So, yesterday I wrote my first policy as an insurance agent. Of course it was own policy so I am officially my first client but hey it still counts. I did save almost 500 dollars on my auto policy alone for the year and I’ll be writing the home here fairly soon and it will be another savings of about 250 dollars. I have another client that looks like he is going to bind with me hopefully early next week on two policies an auto and a motorcycle policy.
My training has been a real struggle this week, only getting in a 3 miler on Monday, 4 on Tuesday, and 6 on Thursday. I really need to get focused on this and am hoping that since I’m now documenting my plan to run a marathon this fall, I’ll be able to hold myself accountable to the training required to do it.
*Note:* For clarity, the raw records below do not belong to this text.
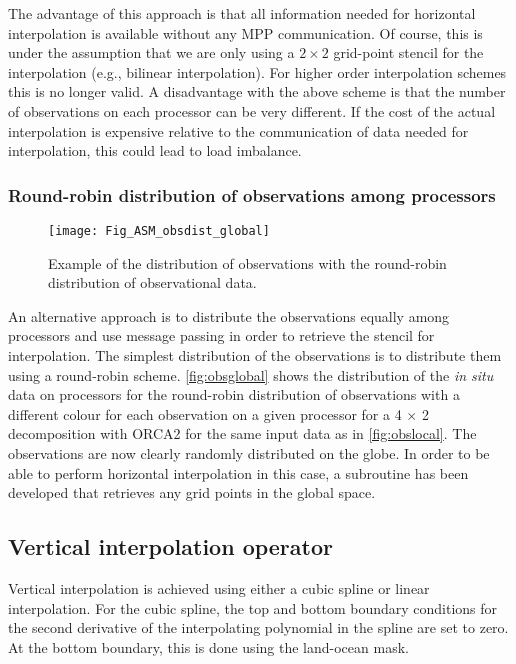 \documentclass[../tex_main/NEMO_manual]{subfiles}
\begin{document}
The advantage of this approach is that all information needed for horizontal interpolation is available without
any MPP communication.
Of course, this is under the assumption that we are only using a $2 \times 2$ grid-point stencil for
the interpolation (e.g., bilinear interpolation).
For higher order interpolation schemes this is no longer valid.
A disadvantage with the above scheme is that the number of observations on each processor can be very different.
If the cost of the actual interpolation is expensive relative to the communication of data needed for interpolation,
this could lead to load imbalance.

\subsubsection{Round-robin distribution of observations among processors}

\begin{figure}     \begin{center}
\texttt{[image: Fig\_ASM\_obsdist\_global]}
\caption{      \protect\label{fig:obsglobal}
  Example of the distribution of observations with the round-robin distribution of observational data.}
\end{center}     \end{figure}

An alternative approach is to distribute the observations equally among processors and
use message passing in order to retrieve the stencil for interpolation.
The simplest distribution of the observations is to distribute them using a round-robin scheme.
\autoref{fig:obsglobal} shows the distribution of the {\em in situ} data on processors for
the round-robin distribution of observations with a different colour for each observation on a given processor for
a 4 $\times$ 2 decomposition with ORCA2 for the same input data as in \autoref{fig:obslocal}.
The observations are now clearly randomly distributed on the globe.
In order to be able to perform horizontal interpolation in this case,
a subroutine has been developed that retrieves any grid points in the global space.

\subsection{Vertical interpolation operator}

Vertical interpolation is achieved using either a cubic spline or linear interpolation.
For the cubic spline, the top and bottom boundary conditions for the second derivative of
the interpolating polynomial in the spline are set to zero.
At the bottom boundary, this is done using the land-ocean mask.
\end{document}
The next of the “Kip Tips” in the Kiplinger’s magazine is one that I absolutely agree with, and that is having an emergency fund. I say that I absolutely agree with it, but I’ll be honest I do not have anywhere near the emergency fund I should (as a matter of fact we probably have about 300 dollars in savings). This is one area that I am really trying to focus on, as we start to clear some debt off of our household balance sheet. I have heard several different numbers in regards to the amount of months of household expenses you should have in a liquid emergency fund. They range from 3-6 months (this was a prominent number when the economy was booming), 6-9 months (which is the common number you hear now), but my favorite is probably 1 month for each percentage of the unemployment percentage number. So right now unemployment rate is approximately 8%, so you should have 8 months of emergency funds, and then the number adjusts itself to fit the economic times, because when the economy is strong the unemployment rate is only about 4.5% to 5%. That’s it for the weekend, I’ll be back on Monday to update the weekend excursions.